If you want to "re-body" the car, changing the VIN plate and all (which is very illegal in some areas), then why not just get another car and start over? Not bothering with "changing the numbers" to match your existing documentation. For ultimate value, if that matters, you WANT a clean title, not a "reconstructed vehicle" sort of situation.
As for the "nobody will know" orientation, the reason there are so many VIN-related numbers on the cars was so that "chop shop" operations could be shut down. Where they'd steal the car for its parts (other than just the drivetrain), for resale.

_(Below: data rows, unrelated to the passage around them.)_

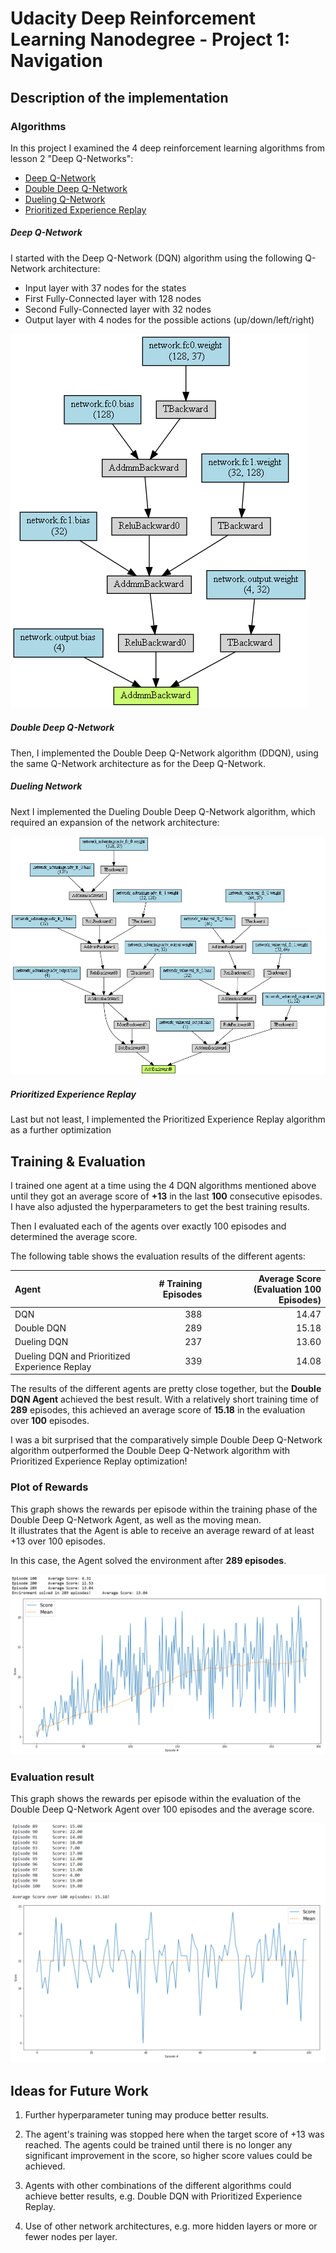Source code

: # Udacity Deep Reinforcement Learning Nanodegree - Project 1: Navigation

## Description of the implementation

### Algorithms
In this project I examined the 4 deep reinforcement learning algorithms from lesson 2 "Deep Q-Networks":

* [Deep Q-Network](https://storage.googleapis.com/deepmind-media/dqn/DQNNaturePaper.pdf)
* [Double Deep Q-Network](https://arxiv.org/abs/1509.06461)
* [Dueling Q-Network](https://arxiv.org/abs/1511.06581)
* [Prioritized Experience Replay](https://arxiv.org/abs/1511.05952)

##### Deep Q-Network
I started with the Deep Q-Network (DQN) algorithm using the following Q-Network architecture:  

- Input layer with 37 nodes for the states
- First Fully-Connected layer with 128 nodes
- Second Fully-Connected layer with 32 nodes
- Output layer with 4 nodes for the possible actions (up/down/left/right)
  
![](./resources/DQN-Agent-Network.png) 

##### Double Deep Q-Network
Then, I implemented the Double Deep Q-Network algorithm (DDQN), using the same Q-Network architecture as for the Deep Q-Network.

##### Dueling Network
Next I implemented the Dueling Double Deep Q-Network algorithm, which required an expansion of the network architecture:

![](./resources/Dueling-DQN-Agent-Network.png)  

##### Prioritized Experience Replay
Last but not least, I implemented the Prioritized Experience Replay algorithm as a further optimization  

## Training & Evaluation

I trained one agent at a time using the 4 DQN algorithms mentioned above until they got an average score of **+13** in the last **100** consecutive episodes. 
I have also adjusted the hyperparameters to get the best training results.

Then I evaluated each of the agents over exactly 100 episodes and determined the average score.

The following table shows the evaluation results of the different agents:

Agent                                         | # Training Episodes | Average Score (Evaluation 100 Episodes) 
:---------------------------------------------| ------------------: | ---------------------------------------: 
DQN                                           | 388                 | 14.47 
Double DQN                                    | 289                 | 15.18  
Dueling DQN                                   | 237                 | 13.60  
Dueling DQN and Prioritized Experience Replay | 339                 | 14.08  


The results of the different agents are pretty close together, but the **Double DQN Agent** achieved the best result. 
With a relatively short training time of **289** episodes, this achieved an average score of **15.18** in the evaluation over **100** episodes.

I was a bit surprised that the comparatively simple Double Deep Q-Network algorithm outperformed the Double Deep Q-Network algorithm with Prioritized Experience Replay optimization!

### Plot of Rewards
This graph shows the rewards per episode within the training phase of the Double Deep Q-Network Agent, as well as the moving mean.  
It illustrates that the Agent is able to receive an average reward of at least +13 over 100 episodes.  

In this case, the Agent solved the environment after **289 episodes**.

![](./resources/Training_Result_Double_DQN_Agent.png)


### Evaluation result 
This graph shows the rewards per episode within the evaluation of the Double Deep Q-Network Agent over 100 episodes and the average score.

![](./resources/Evaluation_Result_Double_DQN_Agent.png)

## Ideas for Future Work

1. Further hyperparameter tuning may produce better results. 
   

2. The agent's training was stopped here when the target score of +13 was reached. The agents could be trained until there is no longer any significant improvement in the score, so higher score values could be achieved.  


3. Agents with other combinations of the different algorithms could achieve better results, e.g. Double DQN with Prioritized Experience Replay.


4. Use of other network architectures, e.g. more hidden layers or more or fewer nodes per layer.

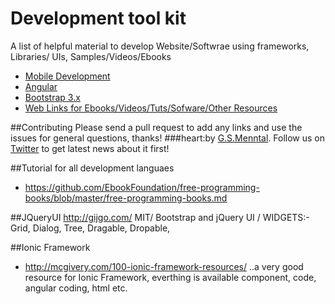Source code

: # Development tool kit 
A list of helpful material to develop  Website/Softwrae using frameworks, Libraries/ UIs, Samples/Videos/Ebooks

* [Mobile Development](https://github.com/gsmental/DevToolKit/blob/master/WebUrls/MobileDev.md)
* [Angular](https://github.com/gsmental/DevToolKit/blob/master/WebUrls/Angular.md)
* [Bootstrap 3.x](https://github.com/gsmental/DevToolKit/blob/master/WebUrls/Bootstrap%203.x.md)
* [Web Links for Ebooks/Videos/Tuts/Sofware/Other Resources](https://github.com/gsmental/DevToolKit/blob/master/WebUrls/WebUrls.md)


##Contributing
Please send a pull request to add any links and use the issues for general questions, thanks!
###heart:by [G.S.Menntal](http://www.menntal.com/). Follow us on [Twitter](https://twitter.com/gsmenntal) to get latest news about it first!

##Tutorial for all development languaes
* https://github.com/EbookFoundation/free-programming-books/blob/master/free-programming-books.md




##JQueryUI
http://gijgo.com/   MIT/ Bootstrap and jQuery UI / WIDGETS:- Grid, Dialog, Tree, Dragable, Dropable, 

##Ionic Framework
* http://mcgivery.com/100-ionic-framework-resources/   ..a very good resource for Ionic Framework, everthing is available component, code, angular coding, html etc.
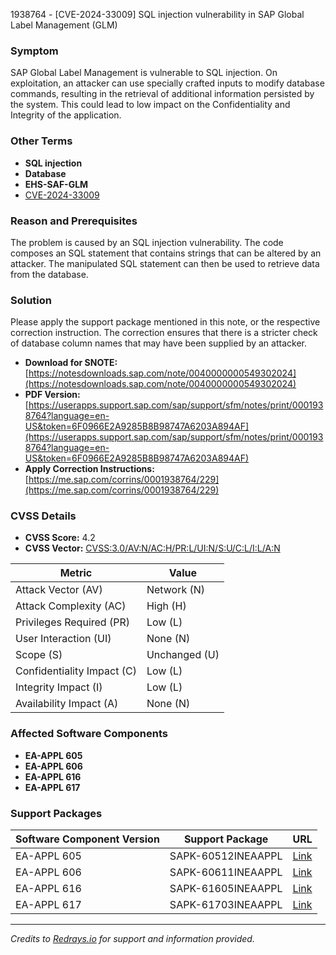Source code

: 1938764 - [CVE-2024-33009] SQL injection vulnerability in SAP Global Label Management (GLM)

### Symptom

SAP Global Label Management is vulnerable to SQL injection. On exploitation, an attacker can use specially crafted inputs to modify database commands, resulting in the retrieval of additional information persisted by the system. This could lead to low impact on the Confidentiality and Integrity of the application.

### Other Terms

- **SQL injection**
- **Database**
- **EHS-SAF-GLM**
- [CVE-2024-33009](https://www.cve.org/CVERecord?id=CVE-2024-33009)

### Reason and Prerequisites

The problem is caused by an SQL injection vulnerability. The code composes an SQL statement that contains strings that can be altered by an attacker. The manipulated SQL statement can then be used to retrieve data from the database.

### Solution

Please apply the support package mentioned in this note, or the respective correction instruction. The correction ensures that there is a stricter check of database column names that may have been supplied by an attacker.

- **Download for SNOTE:** [https://notesdownloads.sap.com/note/0040000000549302024](https://notesdownloads.sap.com/note/0040000000549302024)
- **PDF Version:** [https://userapps.support.sap.com/sap/support/sfm/notes/print/0001938764?language=en-US&token=6F0966E2A9285B8B98747A6203A894AF](https://userapps.support.sap.com/sap/support/sfm/notes/print/0001938764?language=en-US&token=6F0966E2A9285B8B98747A6203A894AF)
- **Apply Correction Instructions:** [https://me.sap.com/corrins/0001938764/229](https://me.sap.com/corrins/0001938764/229)

### CVSS Details

- **CVSS Score:** 4.2
- **CVSS Vector:** [CVSS:3.0/AV:N/AC:H/PR:L/UI:N/S:U/C:L/I:L/A:N](https://www.first.org/cvss/calculator/3.0#CVSS:3.0/AV:N/AC:H/PR:L/UI:N/S:U/C:L/I:L/A:N)

| Metric                | Value        |
|-----------------------|--------------|
| Attack Vector (AV)    | Network (N)  |
| Attack Complexity (AC)| High (H)     |
| Privileges Required (PR)| Low (L)    |
| User Interaction (UI) | None (N)     |
| Scope (S)             | Unchanged (U)|
| Confidentiality Impact (C)| Low (L)  |
| Integrity Impact (I)  | Low (L)      |
| Availability Impact (A)| None (N)    |

### Affected Software Components

- **EA-APPL 605**
- **EA-APPL 606**
- **EA-APPL 616**
- **EA-APPL 617**

### Support Packages

| Software Component Version | Support Package           | URL                                           |
|----------------------------|---------------------------|-----------------------------------------------|
| EA-APPL 605                | SAPK-60512INEAAPPL        | [Link](https://me.sap.com/supportpackage/SAPK-60512INEAAPPL) |
| EA-APPL 606                | SAPK-60611INEAAPPL        | [Link](https://me.sap.com/supportpackage/SAPK-60611INEAAPPL) |
| EA-APPL 616                | SAPK-61605INEAAPPL        | [Link](https://me.sap.com/supportpackage/SAPK-61605INEAAPPL) |
| EA-APPL 617                | SAPK-61703INEAAPPL        | [Link](https://me.sap.com/supportpackage/SAPK-61703INEAAPPL) |

---

*Credits to [Redrays.io](https://redrays.io) for support and information provided.*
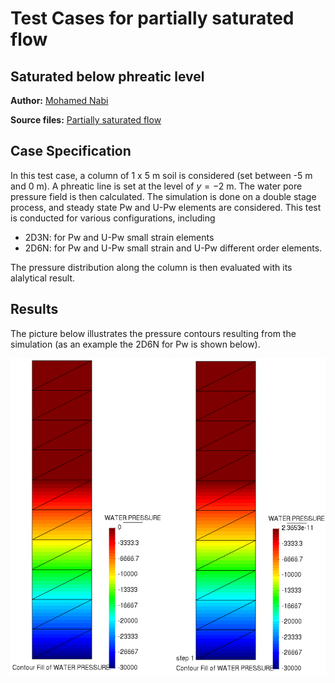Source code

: # Test Cases for partially saturated flow
## Saturated below phreatic level

**Author:** [Mohamed Nabi](https://github.com/mnabideltares)

**Source files:** [Partially saturated flow](https://github.com/KratosMultiphysics/Kratos/tree/master/applications/GeoMechanicsApplication/tests/test_partially_saturated)

## Case Specification
In this test case, a column of 1 x 5 m soil is considered (set between -5 m and 0 m). A phreatic line is set at the level of $y = -2$ m. The water pore pressure field is then calculated.
The simulation is done on a double stage process, and steady state Pw and U-Pw elements are considered. This test is conducted for various configurations, including

- 2D3N: for Pw and U-Pw small strain elements
- 2D6N: for Pw and U-Pw small strain and U-Pw different order elements.

The pressure distribution along the column is then evaluated with its alalytical result.

## Results

The picture below illustrates the pressure contours resulting from the simulation (as an example the 2D6N for Pw is shown below).

<img src="documentation_data/test_saturated_below_phreatic_level_pw_triangle6n_results.png" alt="Pressure field for case of saturation below phreatic level at stage 2" title="Pressure field at stage 2" width="600">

In TX, removing a data plate from the body of a '60s Mustang (to paint under it, at a noted restoration shop) got the shop owner in trouble with the stolen car detail. One Mustang with the data plate and VIN removed, as it was a race-only vehicle, was confiscated and not returned. With no VIN, then ownership could not be confirmed. ONE BIG MESS! Lots of money spent, just for the shop to stay "clean". Lessons learned. Perhaps they didn't find what they might have been fishing for? Who knows. Sour grapes from a former employee? Anything's possible.
So, all of those "hidden numbers" on the body were a part of a concerted vehicle anti-theft movement by law enforcement, aided by the OEMs. From the later '60s and continuing into the '80s (and later).
So, getting a more solid parts car shell would be the only option, it seems. Where sections of metal could be transferred from rather than custom fabrication. Some of the floor pans and trunk floor can already be in repro (or reasonable facsimilie) from a few sources.
Check out the several threads in here on common rust areas of the Fuselage cars and how others have repaired them. Quite interesting!